• **Task description**
Where does the string "USCIS" appear in the records? Copy every line that contains it.

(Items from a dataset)
>>>>>

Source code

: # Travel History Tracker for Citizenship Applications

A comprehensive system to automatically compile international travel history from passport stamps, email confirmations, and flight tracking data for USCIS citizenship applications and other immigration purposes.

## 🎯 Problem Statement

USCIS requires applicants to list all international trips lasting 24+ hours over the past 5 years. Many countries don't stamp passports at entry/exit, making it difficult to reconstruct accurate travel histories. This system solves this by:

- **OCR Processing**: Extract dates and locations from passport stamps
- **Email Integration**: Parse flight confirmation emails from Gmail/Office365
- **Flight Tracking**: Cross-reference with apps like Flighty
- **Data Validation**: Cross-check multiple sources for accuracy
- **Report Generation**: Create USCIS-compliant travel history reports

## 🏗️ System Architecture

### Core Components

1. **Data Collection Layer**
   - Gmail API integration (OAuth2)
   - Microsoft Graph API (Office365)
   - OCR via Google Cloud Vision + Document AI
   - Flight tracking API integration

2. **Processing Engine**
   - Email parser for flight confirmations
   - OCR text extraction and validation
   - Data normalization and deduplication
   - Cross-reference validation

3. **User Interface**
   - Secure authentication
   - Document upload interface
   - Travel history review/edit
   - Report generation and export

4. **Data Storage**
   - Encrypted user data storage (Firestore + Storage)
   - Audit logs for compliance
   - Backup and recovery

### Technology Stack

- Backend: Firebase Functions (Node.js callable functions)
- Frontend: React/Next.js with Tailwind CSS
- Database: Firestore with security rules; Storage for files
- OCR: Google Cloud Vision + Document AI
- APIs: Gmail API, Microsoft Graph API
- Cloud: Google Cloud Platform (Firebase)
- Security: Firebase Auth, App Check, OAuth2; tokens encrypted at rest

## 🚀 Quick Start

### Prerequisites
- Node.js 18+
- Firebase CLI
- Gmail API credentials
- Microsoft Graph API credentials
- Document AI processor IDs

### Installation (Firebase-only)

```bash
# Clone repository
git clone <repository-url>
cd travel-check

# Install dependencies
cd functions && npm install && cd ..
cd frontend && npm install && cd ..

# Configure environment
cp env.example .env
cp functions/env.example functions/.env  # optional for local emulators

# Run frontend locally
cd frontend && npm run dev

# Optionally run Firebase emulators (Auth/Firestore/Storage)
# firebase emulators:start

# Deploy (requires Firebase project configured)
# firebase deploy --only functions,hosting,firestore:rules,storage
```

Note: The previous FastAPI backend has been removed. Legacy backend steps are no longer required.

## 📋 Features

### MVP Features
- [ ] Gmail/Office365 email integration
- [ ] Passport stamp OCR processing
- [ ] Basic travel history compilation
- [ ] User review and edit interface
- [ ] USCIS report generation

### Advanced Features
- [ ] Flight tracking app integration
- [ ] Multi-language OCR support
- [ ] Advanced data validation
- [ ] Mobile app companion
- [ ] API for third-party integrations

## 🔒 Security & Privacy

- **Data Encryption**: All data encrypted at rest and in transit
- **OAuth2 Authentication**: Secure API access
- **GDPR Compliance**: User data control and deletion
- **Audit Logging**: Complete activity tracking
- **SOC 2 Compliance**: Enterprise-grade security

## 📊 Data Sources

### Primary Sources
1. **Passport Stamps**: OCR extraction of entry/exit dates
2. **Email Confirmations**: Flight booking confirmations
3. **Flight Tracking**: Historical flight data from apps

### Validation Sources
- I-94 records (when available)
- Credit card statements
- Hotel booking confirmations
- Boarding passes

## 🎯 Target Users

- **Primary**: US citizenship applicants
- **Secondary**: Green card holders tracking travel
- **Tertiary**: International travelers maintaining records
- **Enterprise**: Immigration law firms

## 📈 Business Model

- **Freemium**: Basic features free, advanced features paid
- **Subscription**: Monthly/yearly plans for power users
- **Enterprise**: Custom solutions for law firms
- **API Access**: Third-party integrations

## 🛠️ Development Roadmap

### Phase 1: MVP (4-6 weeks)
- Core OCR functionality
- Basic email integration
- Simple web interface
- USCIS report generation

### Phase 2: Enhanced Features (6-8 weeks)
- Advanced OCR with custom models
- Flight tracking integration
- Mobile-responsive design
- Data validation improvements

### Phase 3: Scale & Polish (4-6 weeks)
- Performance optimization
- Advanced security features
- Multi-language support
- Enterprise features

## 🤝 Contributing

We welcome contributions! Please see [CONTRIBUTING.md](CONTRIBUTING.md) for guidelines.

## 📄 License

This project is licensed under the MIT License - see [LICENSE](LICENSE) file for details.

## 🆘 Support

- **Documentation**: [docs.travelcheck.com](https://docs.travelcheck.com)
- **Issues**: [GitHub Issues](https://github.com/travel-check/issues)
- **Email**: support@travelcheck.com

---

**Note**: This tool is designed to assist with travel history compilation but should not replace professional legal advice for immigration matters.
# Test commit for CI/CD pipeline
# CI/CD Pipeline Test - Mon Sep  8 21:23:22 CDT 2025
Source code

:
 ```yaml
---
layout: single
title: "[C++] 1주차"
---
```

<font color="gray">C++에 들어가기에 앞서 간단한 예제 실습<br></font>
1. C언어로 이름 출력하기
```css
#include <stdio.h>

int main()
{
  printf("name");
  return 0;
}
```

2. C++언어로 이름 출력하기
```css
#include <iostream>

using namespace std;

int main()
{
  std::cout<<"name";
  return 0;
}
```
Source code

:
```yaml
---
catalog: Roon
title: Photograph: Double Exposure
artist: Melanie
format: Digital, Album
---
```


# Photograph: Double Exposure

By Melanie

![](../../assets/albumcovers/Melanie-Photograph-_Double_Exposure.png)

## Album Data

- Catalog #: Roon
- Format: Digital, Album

<<<<<

• **Your response**
A comprehensive system to automatically compile international travel history from passport stamps, email confirmations, and flight tracking data for USCIS citizenship applications and other immigration purposes.
USCIS requires applicants to list all international trips lasting 24+ hours over the past 5 years. Many countries don't stamp passports at entry/exit, making it difficult to reconstruct accurate travel histories. This system solves this by:
- **Report Generation**: Create USCIS-compliant travel history reports
- [ ] USCIS report generation
- USCIS report generation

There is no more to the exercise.